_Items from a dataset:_
*** Block opens ***

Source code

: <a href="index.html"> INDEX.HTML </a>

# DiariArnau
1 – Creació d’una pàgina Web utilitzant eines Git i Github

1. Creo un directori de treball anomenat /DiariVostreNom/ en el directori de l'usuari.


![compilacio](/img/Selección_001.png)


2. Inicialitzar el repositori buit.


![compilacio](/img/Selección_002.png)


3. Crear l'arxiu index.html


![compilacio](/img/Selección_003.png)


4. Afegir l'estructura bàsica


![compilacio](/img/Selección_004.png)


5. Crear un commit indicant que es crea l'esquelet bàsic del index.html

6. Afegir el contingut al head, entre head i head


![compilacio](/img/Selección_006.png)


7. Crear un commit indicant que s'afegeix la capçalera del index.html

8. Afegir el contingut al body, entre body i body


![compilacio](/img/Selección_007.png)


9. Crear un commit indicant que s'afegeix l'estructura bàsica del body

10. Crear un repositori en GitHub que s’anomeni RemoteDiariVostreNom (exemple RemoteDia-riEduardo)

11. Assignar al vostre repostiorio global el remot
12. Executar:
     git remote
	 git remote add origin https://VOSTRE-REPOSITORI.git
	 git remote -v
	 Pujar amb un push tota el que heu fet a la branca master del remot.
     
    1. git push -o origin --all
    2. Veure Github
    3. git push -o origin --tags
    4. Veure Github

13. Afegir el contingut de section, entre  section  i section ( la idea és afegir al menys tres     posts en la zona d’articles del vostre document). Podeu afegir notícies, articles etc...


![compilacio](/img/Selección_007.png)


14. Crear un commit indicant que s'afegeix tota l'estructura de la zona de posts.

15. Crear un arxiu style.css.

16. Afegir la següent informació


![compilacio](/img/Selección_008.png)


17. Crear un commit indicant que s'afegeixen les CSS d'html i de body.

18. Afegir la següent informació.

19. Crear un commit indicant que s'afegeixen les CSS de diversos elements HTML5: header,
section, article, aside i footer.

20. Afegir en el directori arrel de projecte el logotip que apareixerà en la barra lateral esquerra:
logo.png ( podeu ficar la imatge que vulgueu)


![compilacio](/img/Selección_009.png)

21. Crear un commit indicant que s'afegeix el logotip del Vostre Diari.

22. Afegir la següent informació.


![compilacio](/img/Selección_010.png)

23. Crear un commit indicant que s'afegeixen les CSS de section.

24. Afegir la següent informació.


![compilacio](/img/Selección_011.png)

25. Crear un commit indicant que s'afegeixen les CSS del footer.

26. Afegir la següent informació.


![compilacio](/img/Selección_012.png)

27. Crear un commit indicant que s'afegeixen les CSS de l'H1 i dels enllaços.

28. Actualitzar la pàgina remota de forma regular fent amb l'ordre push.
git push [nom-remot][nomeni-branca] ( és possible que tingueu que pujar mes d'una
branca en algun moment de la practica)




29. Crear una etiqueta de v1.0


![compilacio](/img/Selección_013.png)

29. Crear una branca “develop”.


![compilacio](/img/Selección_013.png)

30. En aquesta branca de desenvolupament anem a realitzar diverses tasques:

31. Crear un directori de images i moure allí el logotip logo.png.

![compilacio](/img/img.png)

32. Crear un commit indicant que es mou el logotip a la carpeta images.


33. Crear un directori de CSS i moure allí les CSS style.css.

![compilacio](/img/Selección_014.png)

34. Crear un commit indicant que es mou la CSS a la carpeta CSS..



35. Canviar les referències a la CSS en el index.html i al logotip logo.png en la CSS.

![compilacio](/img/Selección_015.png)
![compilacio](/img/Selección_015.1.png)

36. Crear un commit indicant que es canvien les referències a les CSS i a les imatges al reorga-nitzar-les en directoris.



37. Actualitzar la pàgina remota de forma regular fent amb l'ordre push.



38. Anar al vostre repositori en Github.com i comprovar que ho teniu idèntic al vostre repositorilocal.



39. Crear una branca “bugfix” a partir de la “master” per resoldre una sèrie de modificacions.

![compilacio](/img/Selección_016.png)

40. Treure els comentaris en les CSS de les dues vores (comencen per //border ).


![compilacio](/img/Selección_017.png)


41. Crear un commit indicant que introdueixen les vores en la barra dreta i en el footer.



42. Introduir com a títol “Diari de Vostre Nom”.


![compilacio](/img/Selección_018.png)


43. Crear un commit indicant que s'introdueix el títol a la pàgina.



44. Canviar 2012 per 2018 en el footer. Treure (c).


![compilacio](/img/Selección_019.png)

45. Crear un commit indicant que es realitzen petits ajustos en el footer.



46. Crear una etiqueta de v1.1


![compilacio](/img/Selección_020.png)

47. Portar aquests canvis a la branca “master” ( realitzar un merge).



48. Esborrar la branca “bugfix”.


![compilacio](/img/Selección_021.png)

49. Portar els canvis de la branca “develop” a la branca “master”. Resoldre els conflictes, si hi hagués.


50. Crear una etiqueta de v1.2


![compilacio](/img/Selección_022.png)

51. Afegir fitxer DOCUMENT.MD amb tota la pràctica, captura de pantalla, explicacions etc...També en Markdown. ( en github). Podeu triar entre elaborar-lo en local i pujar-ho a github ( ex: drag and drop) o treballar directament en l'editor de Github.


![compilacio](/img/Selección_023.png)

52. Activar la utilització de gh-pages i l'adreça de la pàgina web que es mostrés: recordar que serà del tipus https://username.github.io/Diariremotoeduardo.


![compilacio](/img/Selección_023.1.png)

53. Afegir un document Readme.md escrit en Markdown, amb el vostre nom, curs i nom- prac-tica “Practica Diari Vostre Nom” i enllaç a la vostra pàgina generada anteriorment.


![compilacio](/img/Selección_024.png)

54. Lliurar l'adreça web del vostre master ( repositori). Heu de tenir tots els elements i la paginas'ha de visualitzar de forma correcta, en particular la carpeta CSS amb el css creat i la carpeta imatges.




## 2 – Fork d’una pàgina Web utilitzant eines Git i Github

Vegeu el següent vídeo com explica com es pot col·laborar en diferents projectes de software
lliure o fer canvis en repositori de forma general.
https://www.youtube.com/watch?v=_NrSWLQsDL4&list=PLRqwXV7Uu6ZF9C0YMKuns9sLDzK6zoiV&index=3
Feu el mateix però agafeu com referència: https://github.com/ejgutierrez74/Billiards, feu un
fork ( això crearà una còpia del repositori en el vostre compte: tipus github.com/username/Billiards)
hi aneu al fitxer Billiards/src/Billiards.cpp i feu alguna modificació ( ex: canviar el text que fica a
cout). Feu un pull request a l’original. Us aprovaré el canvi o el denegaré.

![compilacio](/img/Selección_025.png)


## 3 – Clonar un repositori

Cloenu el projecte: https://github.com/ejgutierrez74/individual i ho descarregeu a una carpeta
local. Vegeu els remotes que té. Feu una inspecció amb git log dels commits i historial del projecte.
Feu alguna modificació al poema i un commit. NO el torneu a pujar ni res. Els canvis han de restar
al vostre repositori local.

*** Block closes ***

_About this exercise:_
Extract each line from the entries above that contains the string "allí".

_Answer to this exercise:_
31. Crear un directori de images i moure allí el logotip logo.png.
33. Crear un directori de CSS i moure allí les CSS style.css.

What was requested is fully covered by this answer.